Segment Start: Source records
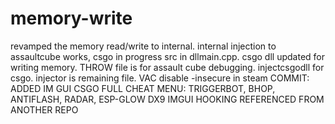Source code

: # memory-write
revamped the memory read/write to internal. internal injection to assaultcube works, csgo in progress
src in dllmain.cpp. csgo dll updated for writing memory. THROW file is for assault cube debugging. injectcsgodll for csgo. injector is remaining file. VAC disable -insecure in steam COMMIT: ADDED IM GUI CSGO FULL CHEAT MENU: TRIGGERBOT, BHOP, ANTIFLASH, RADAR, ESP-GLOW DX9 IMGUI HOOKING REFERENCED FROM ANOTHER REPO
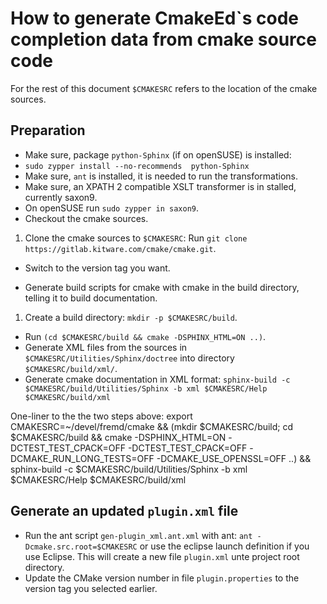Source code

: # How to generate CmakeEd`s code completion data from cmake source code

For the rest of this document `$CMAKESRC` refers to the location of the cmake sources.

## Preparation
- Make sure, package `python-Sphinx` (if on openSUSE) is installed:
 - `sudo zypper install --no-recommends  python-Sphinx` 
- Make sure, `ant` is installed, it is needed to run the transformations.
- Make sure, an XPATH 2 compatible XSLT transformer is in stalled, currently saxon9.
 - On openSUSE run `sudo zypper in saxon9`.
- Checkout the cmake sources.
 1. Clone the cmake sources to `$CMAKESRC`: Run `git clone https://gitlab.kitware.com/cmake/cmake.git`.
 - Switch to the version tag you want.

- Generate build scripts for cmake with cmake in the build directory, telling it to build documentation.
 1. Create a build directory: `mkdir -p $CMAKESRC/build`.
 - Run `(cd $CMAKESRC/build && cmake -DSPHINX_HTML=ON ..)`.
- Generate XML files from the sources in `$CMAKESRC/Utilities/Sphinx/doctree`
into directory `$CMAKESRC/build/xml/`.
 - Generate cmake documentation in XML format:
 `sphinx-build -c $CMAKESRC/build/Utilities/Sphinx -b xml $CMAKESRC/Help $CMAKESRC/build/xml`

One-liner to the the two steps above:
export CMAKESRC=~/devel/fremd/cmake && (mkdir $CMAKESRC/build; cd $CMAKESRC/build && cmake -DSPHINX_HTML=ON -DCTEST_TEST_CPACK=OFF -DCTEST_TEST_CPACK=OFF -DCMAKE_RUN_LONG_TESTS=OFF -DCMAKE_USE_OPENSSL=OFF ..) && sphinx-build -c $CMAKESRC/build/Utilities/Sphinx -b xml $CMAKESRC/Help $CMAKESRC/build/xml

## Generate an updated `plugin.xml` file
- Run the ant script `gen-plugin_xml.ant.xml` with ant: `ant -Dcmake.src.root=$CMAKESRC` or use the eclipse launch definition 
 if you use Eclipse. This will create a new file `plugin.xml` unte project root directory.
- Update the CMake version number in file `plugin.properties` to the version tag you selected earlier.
Segment End: Source records
Your assignment
Pictures are to be left out; all other data must be returned exactly.

Your response
Source code

: # memory-write
revamped the memory read/write to internal. internal injection to assaultcube works, csgo in progress
src in dllmain.cpp. csgo dll updated for writing memory. THROW file is for assault cube debugging. injectcsgodll for csgo. injector is remaining file. VAC disable -insecure in steam COMMIT: ADDED IM GUI CSGO FULL CHEAT MENU: TRIGGERBOT, BHOP, ANTIFLASH, RADAR, ESP-GLOW DX9 IMGUI HOOKING REFERENCED FROM ANOTHER REPO
Source code

: # How to generate CmakeEd`s code completion data from cmake source code

For the rest of this document `$CMAKESRC` refers to the location of the cmake sources.

## Preparation
- Make sure, package `python-Sphinx` (if on openSUSE) is installed:
 - `sudo zypper install --no-recommends  python-Sphinx` 
- Make sure, `ant` is installed, it is needed to run the transformations.
- Make sure, an XPATH 2 compatible XSLT transformer is in stalled, currently saxon9.
 - On openSUSE run `sudo zypper in saxon9`.
- Checkout the cmake sources.
 1. Clone the cmake sources to `$CMAKESRC`: Run `git clone https://gitlab.kitware.com/cmake/cmake.git`.
 - Switch to the version tag you want.

- Generate build scripts for cmake with cmake in the build directory, telling it to build documentation.
 1. Create a build directory: `mkdir -p $CMAKESRC/build`.
 - Run `(cd $CMAKESRC/build && cmake -DSPHINX_HTML=ON ..)`.
- Generate XML files from the sources in `$CMAKESRC/Utilities/Sphinx/doctree`
into directory `$CMAKESRC/build/xml/`.
 - Generate cmake documentation in XML format:
 `sphinx-build -c $CMAKESRC/build/Utilities/Sphinx -b xml $CMAKESRC/Help $CMAKESRC/build/xml`

One-liner to the the two steps above:
export CMAKESRC=~/devel/fremd/cmake && (mkdir $CMAKESRC/build; cd $CMAKESRC/build && cmake -DSPHINX_HTML=ON -DCTEST_TEST_CPACK=OFF -DCTEST_TEST_CPACK=OFF -DCMAKE_RUN_LONG_TESTS=OFF -DCMAKE_USE_OPENSSL=OFF ..) && sphinx-build -c $CMAKESRC/build/Utilities/Sphinx -b xml $CMAKESRC/Help $CMAKESRC/build/xml

## Generate an updated `plugin.xml` file
- Run the ant script `gen-plugin_xml.ant.xml` with ant: `ant -Dcmake.src.root=$CMAKESRC` or use the eclipse launch definition 
 if you use Eclipse. This will create a new file `plugin.xml` unte project root directory.
- Update the CMake version number in file `plugin.properties` to the version tag you selected earlier.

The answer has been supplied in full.